__WORK ITEM__. The answer is to be the lines of the material from its start through the line containing "installed on server", each copied exactly; no pictures.

══════

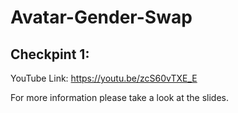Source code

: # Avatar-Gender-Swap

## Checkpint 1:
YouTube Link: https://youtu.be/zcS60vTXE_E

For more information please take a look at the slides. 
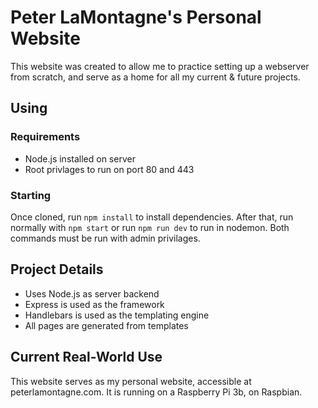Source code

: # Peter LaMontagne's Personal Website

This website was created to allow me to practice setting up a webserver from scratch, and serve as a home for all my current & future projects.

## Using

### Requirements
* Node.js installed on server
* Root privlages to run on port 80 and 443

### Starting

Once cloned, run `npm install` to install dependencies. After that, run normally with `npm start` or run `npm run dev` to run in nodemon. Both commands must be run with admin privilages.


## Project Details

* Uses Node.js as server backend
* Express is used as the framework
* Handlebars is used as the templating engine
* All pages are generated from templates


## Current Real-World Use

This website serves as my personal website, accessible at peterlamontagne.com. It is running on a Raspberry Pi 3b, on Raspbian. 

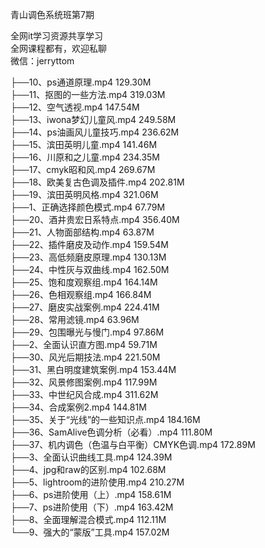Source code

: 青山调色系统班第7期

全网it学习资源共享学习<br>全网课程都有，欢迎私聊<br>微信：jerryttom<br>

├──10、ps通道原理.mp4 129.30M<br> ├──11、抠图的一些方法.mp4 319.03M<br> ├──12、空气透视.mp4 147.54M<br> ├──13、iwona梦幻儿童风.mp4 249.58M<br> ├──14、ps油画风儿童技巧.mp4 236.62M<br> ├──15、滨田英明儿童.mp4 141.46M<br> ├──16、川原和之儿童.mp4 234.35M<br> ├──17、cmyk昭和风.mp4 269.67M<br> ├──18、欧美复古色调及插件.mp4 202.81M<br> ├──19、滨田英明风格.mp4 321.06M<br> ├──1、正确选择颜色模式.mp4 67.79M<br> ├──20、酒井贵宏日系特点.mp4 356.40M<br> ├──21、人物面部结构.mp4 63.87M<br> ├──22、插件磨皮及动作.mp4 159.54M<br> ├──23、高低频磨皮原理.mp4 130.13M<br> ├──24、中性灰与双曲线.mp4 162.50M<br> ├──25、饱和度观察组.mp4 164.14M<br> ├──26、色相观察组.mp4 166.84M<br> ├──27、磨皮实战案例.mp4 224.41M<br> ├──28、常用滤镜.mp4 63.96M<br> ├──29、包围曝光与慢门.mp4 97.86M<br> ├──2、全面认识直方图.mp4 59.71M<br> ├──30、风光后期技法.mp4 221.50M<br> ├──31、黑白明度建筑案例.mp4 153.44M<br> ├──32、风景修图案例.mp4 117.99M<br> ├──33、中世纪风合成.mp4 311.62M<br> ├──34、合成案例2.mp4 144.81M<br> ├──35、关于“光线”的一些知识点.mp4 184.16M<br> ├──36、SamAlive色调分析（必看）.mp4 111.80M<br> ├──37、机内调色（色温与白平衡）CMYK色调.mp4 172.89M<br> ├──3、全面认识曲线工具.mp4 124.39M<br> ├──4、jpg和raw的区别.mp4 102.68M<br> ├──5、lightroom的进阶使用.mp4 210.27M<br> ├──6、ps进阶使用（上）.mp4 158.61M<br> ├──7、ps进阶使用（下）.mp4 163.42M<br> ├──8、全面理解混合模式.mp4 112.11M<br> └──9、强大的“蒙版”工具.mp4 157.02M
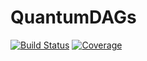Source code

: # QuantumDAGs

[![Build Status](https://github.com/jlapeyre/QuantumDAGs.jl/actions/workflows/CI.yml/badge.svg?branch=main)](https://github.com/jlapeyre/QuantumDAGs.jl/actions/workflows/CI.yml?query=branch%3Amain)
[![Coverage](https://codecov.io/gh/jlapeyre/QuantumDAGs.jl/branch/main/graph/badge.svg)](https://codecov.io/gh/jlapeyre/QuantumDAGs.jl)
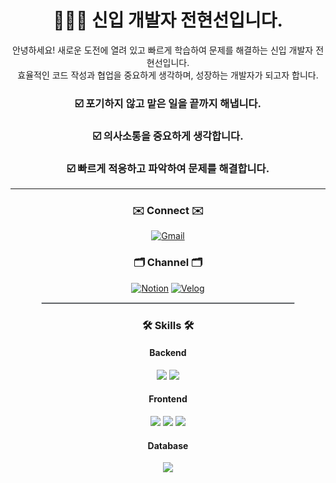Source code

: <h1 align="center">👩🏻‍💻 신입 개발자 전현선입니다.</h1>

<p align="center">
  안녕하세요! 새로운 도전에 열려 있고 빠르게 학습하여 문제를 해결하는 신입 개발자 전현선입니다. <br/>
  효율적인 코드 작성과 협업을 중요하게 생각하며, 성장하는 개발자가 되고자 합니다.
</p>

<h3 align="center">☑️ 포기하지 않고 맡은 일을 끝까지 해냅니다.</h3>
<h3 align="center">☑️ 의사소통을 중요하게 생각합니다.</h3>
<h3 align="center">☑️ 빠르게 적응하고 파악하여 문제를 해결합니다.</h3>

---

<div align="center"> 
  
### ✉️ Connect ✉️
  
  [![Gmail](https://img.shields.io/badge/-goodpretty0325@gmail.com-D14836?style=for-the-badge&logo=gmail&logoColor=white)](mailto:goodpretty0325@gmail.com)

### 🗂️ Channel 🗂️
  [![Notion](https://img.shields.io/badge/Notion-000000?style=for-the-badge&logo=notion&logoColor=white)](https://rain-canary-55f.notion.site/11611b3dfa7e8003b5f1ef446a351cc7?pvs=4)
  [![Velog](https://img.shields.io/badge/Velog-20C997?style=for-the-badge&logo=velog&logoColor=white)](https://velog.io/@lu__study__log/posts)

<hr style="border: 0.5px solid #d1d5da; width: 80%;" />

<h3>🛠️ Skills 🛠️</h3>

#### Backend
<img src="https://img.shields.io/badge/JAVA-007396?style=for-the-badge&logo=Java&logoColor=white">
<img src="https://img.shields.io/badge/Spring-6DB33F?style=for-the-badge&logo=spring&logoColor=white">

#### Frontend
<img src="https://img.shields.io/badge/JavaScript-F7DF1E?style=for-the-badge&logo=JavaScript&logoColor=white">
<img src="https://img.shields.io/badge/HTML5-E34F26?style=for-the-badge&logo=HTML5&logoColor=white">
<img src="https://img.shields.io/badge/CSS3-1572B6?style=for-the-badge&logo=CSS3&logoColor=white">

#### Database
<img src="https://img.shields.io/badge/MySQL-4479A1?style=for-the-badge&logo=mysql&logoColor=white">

══════

__WRITTEN ANSWER__.
Source code

: # Avatar-Gender-Swap

## Checkpint 1:
YouTube Link: https://youtu.be/zcS60vTXE_E

For more information please take a look at the slides. 
Source code

: # Peter LaMontagne's Personal Website

This website was created to allow me to practice setting up a webserver from scratch, and serve as a home for all my current & future projects.

## Using

### Requirements
* Node.js installed on server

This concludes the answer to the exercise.